After locating the line that bears "6. The code", restate word for word that line and the rest of the listing to its final line, excluding all pictures.
**** RECORDS PROVIDED ****
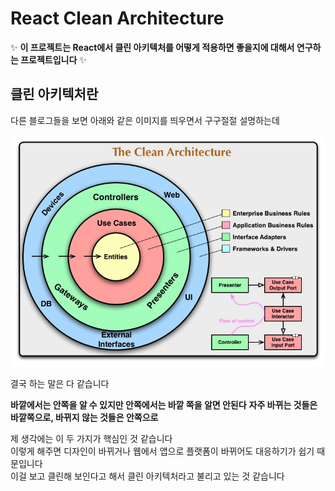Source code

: # React Clean Architecture

✨ **이 프로젝트는 React에서 클린 아키텍처를 어떻게 적용하면 좋을지에 대해서 연구하는 프로젝트입니다** ✨

## 클린 아키텍처란

다른 블로그들을 보면 아래와 같은 이미지를 띄우면서 구구절절 설명하는데

![the clean architecture image](./md-image/clean-architecture.png)

결국 하는 말은 다 같습니다<br />

**바깥에서는 안쪽을 알 수 있지만 안쪽에서는 바깥 쪽을 알면 안된다**
**자주 바뀌는 것들은 바깥쪽으로, 바뀌지 않는 것들은 안쪽으로**

제 생각에는 이 두 가지가 핵심인 것 같습니다<br />
이렇게 해주면 디자인이 바뀌거나 웹에서 앱으로 플랫폼이 바뀌어도 대응하기가 쉽기 때문입니다<br />
이걸 보고 클린해 보인다고 해서 클린 아키텍처라고 불리고 있는 것 같습니다
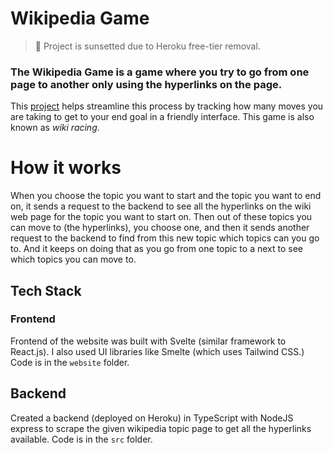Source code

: # Wikipedia Game

> 🚧 Project is sunsetted due to Heroku free-tier removal.
 
### The Wikipedia Game is a game where you try to go from one page to another only using the hyperlinks on the page. 

This [project](https://anish-lakkapragada.github.io/WikipediaGame/) helps streamline this process by tracking how many moves you are taking to get to your end goal in a friendly interface. This game is also known as *wiki racing*. 

# How it works

When you choose the topic you want to start and the topic you want to end on, it sends a request to the backend to see all the hyperlinks on the wiki web page for the topic you want to start on. Then out of these topics you can move to (the hyperlinks), you choose one, and then it sends another request to the backend to find from this new topic which topics can you go to. And it keeps on doing that as you go from one topic to a next to see which topics you can move to. 

## Tech Stack

### Frontend
Frontend of the website was built with Svelte (similar framework to React.js). I also used UI libraries like Smelte (which uses Tailwind CSS.) Code is in the `website` folder. 

## Backend
Created a backend (deployed on Heroku) in TypeScript with NodeJS express to scrape the given wikipedia topic page to get all the hyperlinks available. Code is in the `src` folder. 

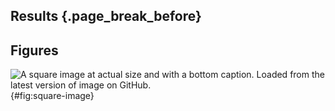 ## Results {.page_break_before}

## Figures

![
**A square image at actual size and with a bottom caption.**
Loaded from the latest version of image on GitHub.
](https://github.com/sq-96/Resources/blob/master/test.png "Square image"){#fig:square-image}

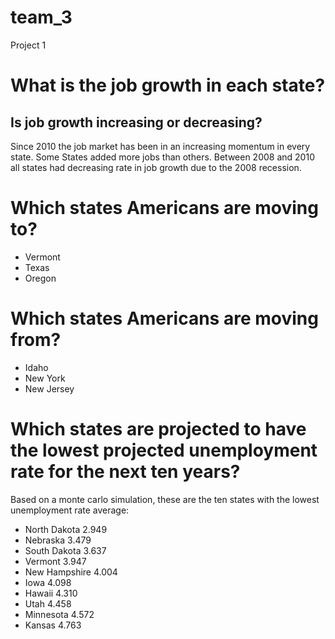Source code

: # team_3
Project 1
# What is the job growth in each state?
## Is job growth increasing or decreasing?
Since 2010 the job market has been in an increasing momentum in every state. Some States added more jobs than others. Between 2008 and 2010 all states had decreasing rate in job growth due to the 2008 recession.

# Which states Americans are moving to?
* Vermont 
* Texas
 * Oregon
# Which states Americans are moving from? 
* Idaho
* New York
* New Jersey
# Which states are projected to have the lowest projected unemployment rate for the next ten years? 
Based on a monte carlo simulation, these are the ten states with the lowest unemployment rate average: 
* North Dakota     2.949
* Nebraska         3.479
* South Dakota     3.637
* Vermont          3.947
* New Hampshire    4.004
* Iowa             4.098
* Hawaii           4.310
* Utah             4.458
* Minnesota        4.572
* Kansas           4.763
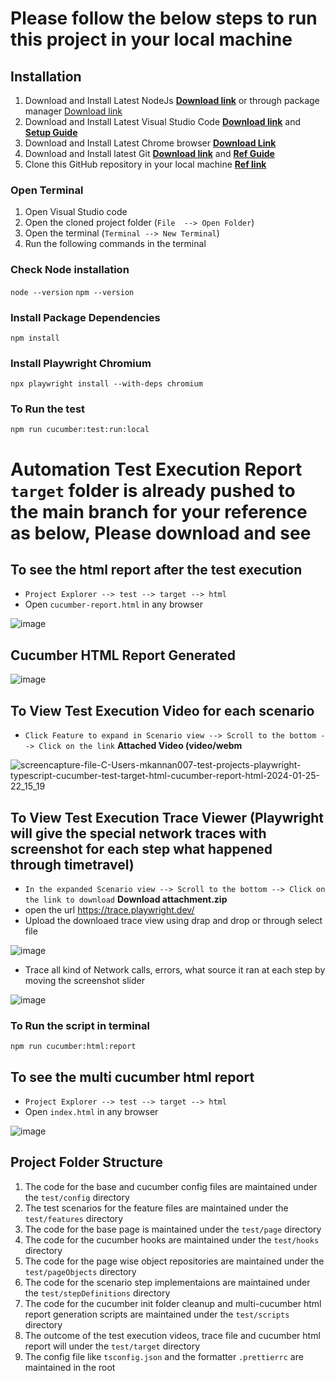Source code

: # Please follow the below steps to run this project in your local machine

## Installation 
1. Download and Install Latest NodeJs **[Download link](https://nodejs.org/en)** or through package manager [Download link](https://nodejs.org/en/download/package-manager)
2. Download and Install Latest Visual Studio Code **[Download link](https://code.visualstudio.com/)** and **[Setup Guide](https://code.visualstudio.com/docs/setup/setup-overview)**
3. Download and Install Latest Chrome browser **[Download Link](https://www.google.com/intl/en_uk/chrome/dr/download/)**
4. Download and Install latest Git **[Download link](https://git-scm.com/downloads)** and **[Ref Guide](https://git-scm.com/docs)**
5. Clone this GitHub repository in your local machine **[Ref link](https://docs.github.com/en/repositories/creating-and-managing-repositories/cloning-a-repository)**
   
### Open Terminal 
1. Open Visual Studio code
2. Open the cloned project folder (`File  --> Open Folder`)
3. Open the terminal (`Terminal --> New Terminal`)
4. Run the following commands in the terminal

### Check Node installation
`node --version` 
`npm --version`

### Install Package Dependencies
`npm install`

### Install Playwright Chromium
`npx playwright install --with-deps chromium`

### To Run the test
`npm run cucumber:test:run:local`

# Automation Test Execution Report `target` folder is already pushed to the main branch for your reference as below, Please download and see
## To see the html report after the test execution

- `Project Explorer --> test --> target --> html`
- Open `cucumber-report.html` in any browser

![image](https://github.com/mkannan007/playwright-typescript-cucumber/assets/37662555/c79322ff-1d0a-4f2f-a99f-b727215617bd)

## Cucumber HTML Report Generated

![image](https://github.com/mkannan007/playwright-typescript-cucumber/assets/37662555/7e270d37-a8ea-4f74-b8a2-e1eff6f0e5a3)

## To View Test Execution Video for each scenario

- `Click Feature to expand in Scenario view --> Scroll to the bottom --> Click on the link` **Attached Video (video/webm**

![screencapture-file-C-Users-mkannan007-test-projects-playwright-typescript-cucumber-test-target-html-cucumber-report-html-2024-01-25-22_15_19](https://github.com/mkannan007/playwright-typescript-cucumber/assets/37662555/4659a37a-0c46-4dda-9eb0-2fffa2d7d16f)

## To View Test Execution Trace Viewer (Playwright will give the special network traces with screenshot for each step what happened through timetravel)

- `In the expanded Scenario view --> Scroll to the bottom --> Click on the link to download` **Download attachment.zip**
- open the url https://trace.playwright.dev/
- Upload the downloaed trace view using drap and drop or through select file

![image](https://github.com/mkannan007/playwright-typescript-cucumber/assets/37662555/34bde706-d2e0-48ad-80d9-e7827badf775)

- Trace all kind of Network calls, errors, what source it ran at each step by moving the screenshot slider
  
![image](https://github.com/mkannan007/playwright-typescript-cucumber/assets/37662555/ec49b575-d25c-4fa8-8f23-dcab8cab09e2)


### To Run the script in terminal
`npm run cucumber:html:report`

## To see the multi cucumber html report
- `Project Explorer --> test --> target --> html`
- Open `index.html` in any browser

![image](https://github.com/mkannan007/playwright-typescript-cucumber/assets/37662555/be037619-c0c0-48f9-9cbf-ffc646ee181e)

## Project Folder Structure

1. The code for the base and cucumber config files are maintained under the `test/config` directory
2. The test scenarios for the feature files are maintained under the `test/features` directory
3. The code for the base page is maintained under the `test/page` directory
4. The code for the cucumber hooks are maintained under the `test/hooks` directory
5. The code for the page wise object repositories are maintained under the `test/pageObjects` directory
6. The code for the scenario step implementaions are maintained under the `test/stepDefinitions` directory
7. The code for the cucumber init folder cleanup and multi-cucumber html report generation scripts are maintained under the `test/scripts` directory
8. The outcome of the test execution videos, trace file and cucumber html report will under the `test/target` directory
9. The config file like `tsconfig.json` and the formatter `.prettierrc` are maintained in the root
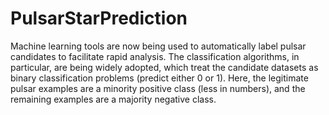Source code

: # PulsarStarPrediction
Machine learning tools are now being used to automatically label pulsar candidates to facilitate rapid analysis. The classification algorithms, in particular, are being widely adopted, which treat the candidate datasets as binary classification problems (predict either 0 or 1). Here, the legitimate pulsar examples are a minority positive class (less in numbers), and the remaining examples are a majority negative class.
****
[SOLUTION TO THIS PROBLEM]
6. The code for the scenario step implementaions are maintained under the `test/stepDefinitions` directory
7. The code for the cucumber init folder cleanup and multi-cucumber html report generation scripts are maintained under the `test/scripts` directory
8. The outcome of the test execution videos, trace file and cucumber html report will under the `test/target` directory
9. The config file like `tsconfig.json` and the formatter `.prettierrc` are maintained in the root
Source code

: # PulsarStarPrediction
Machine learning tools are now being used to automatically label pulsar candidates to facilitate rapid analysis. The classification algorithms, in particular, are being widely adopted, which treat the candidate datasets as binary classification problems (predict either 0 or 1). Here, the legitimate pulsar examples are a minority positive class (less in numbers), and the remaining examples are a majority negative class.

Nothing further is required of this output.